***** Material shown *****

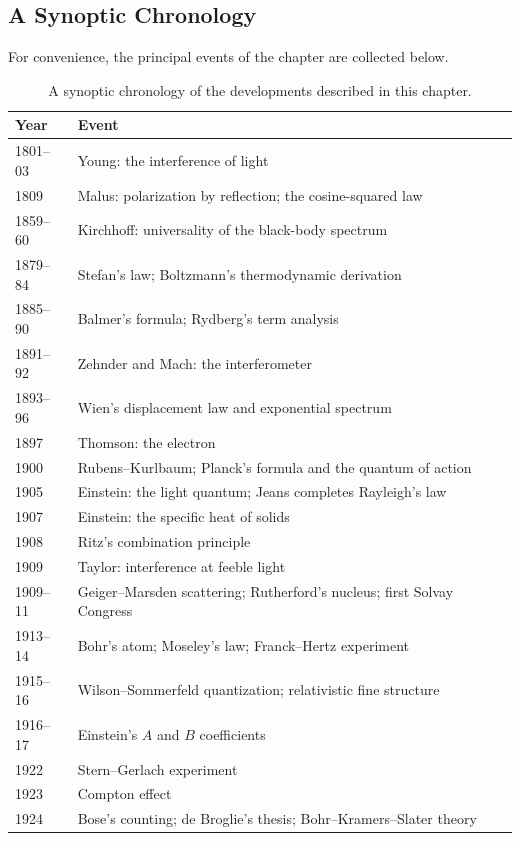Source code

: \subsection*{A Synoptic Chronology}
For convenience, the principal events of the chapter are collected below.
\begin{table}[htbp!]
    \centering
    \caption{A synoptic chronology of the developments described in this chapter.}
    \begin{tabular}{ll}
        \toprule
        Year & Event \\
        \midrule
        1801--03 & Young: the interference of light \\
        1809 & Malus: polarization by reflection; the cosine-squared law \\
        1859--60 & Kirchhoff: universality of the black-body spectrum \\
        1879--84 & Stefan's law; Boltzmann's thermodynamic derivation \\
        1885--90 & Balmer's formula; Rydberg's term analysis \\
        1891--92 & Zehnder and Mach: the interferometer \\
        1893--96 & Wien's displacement law and exponential spectrum \\
        1897 & Thomson: the electron \\
        1900 & Rubens--Kurlbaum; Planck's formula and the quantum of action \\
        1905 & Einstein: the light quantum; Jeans completes Rayleigh's law \\
        1907 & Einstein: the specific heat of solids \\
        1908 & Ritz's combination principle \\
        1909 & Taylor: interference at feeble light \\
        1909--11 & Geiger--Marsden scattering; Rutherford's nucleus; first Solvay Congress \\
        1913--14 & Bohr's atom; Moseley's law; Franck--Hertz experiment \\
        1915--16 & Wilson--Sommerfeld quantization; relativistic fine structure \\
        1916--17 & Einstein's $A$ and $B$ coefficients \\
        1922 & Stern--Gerlach experiment \\
        1923 & Compton effect \\
        1924 & Bose's counting; de Broglie's thesis; Bohr--Kramers--Slater theory \\

\end{tabular}
\end{table}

*****

- What the task asks: The records above are to be restated word for word, excluding all pictures.

- Finished exercise:
Source code

: \subsection*{A Synoptic Chronology}
For convenience, the principal events of the chapter are collected below.
\begin{table}[htbp!]
    \centering
    \caption{A synoptic chronology of the developments described in this chapter.}
    \begin{tabular}{ll}
        \toprule
        Year & Event \\
        \midrule
        1801--03 & Young: the interference of light \\
        1809 & Malus: polarization by reflection; the cosine-squared law \\
        1859--60 & Kirchhoff: universality of the black-body spectrum \\
        1879--84 & Stefan's law; Boltzmann's thermodynamic derivation \\
        1885--90 & Balmer's formula; Rydberg's term analysis \\
        1891--92 & Zehnder and Mach: the interferometer \\
        1893--96 & Wien's displacement law and exponential spectrum \\
        1897 & Thomson: the electron \\
        1900 & Rubens--Kurlbaum; Planck's formula and the quantum of action \\
        1905 & Einstein: the light quantum; Jeans completes Rayleigh's law \\
        1907 & Einstein: the specific heat of solids \\
        1908 & Ritz's combination principle \\
        1909 & Taylor: interference at feeble light \\
        1909--11 & Geiger--Marsden scattering; Rutherford's nucleus; first Solvay Congress \\
        1913--14 & Bohr's atom; Moseley's law; Franck--Hertz experiment \\
        1915--16 & Wilson--Sommerfeld quantization; relativistic fine structure \\
        1916--17 & Einstein's $A$ and $B$ coefficients \\
        1922 & Stern--Gerlach experiment \\
        1923 & Compton effect \\
        1924 & Bose's counting; de Broglie's thesis; Bohr--Kramers--Slater theory \\

\end{tabular}
\end{table}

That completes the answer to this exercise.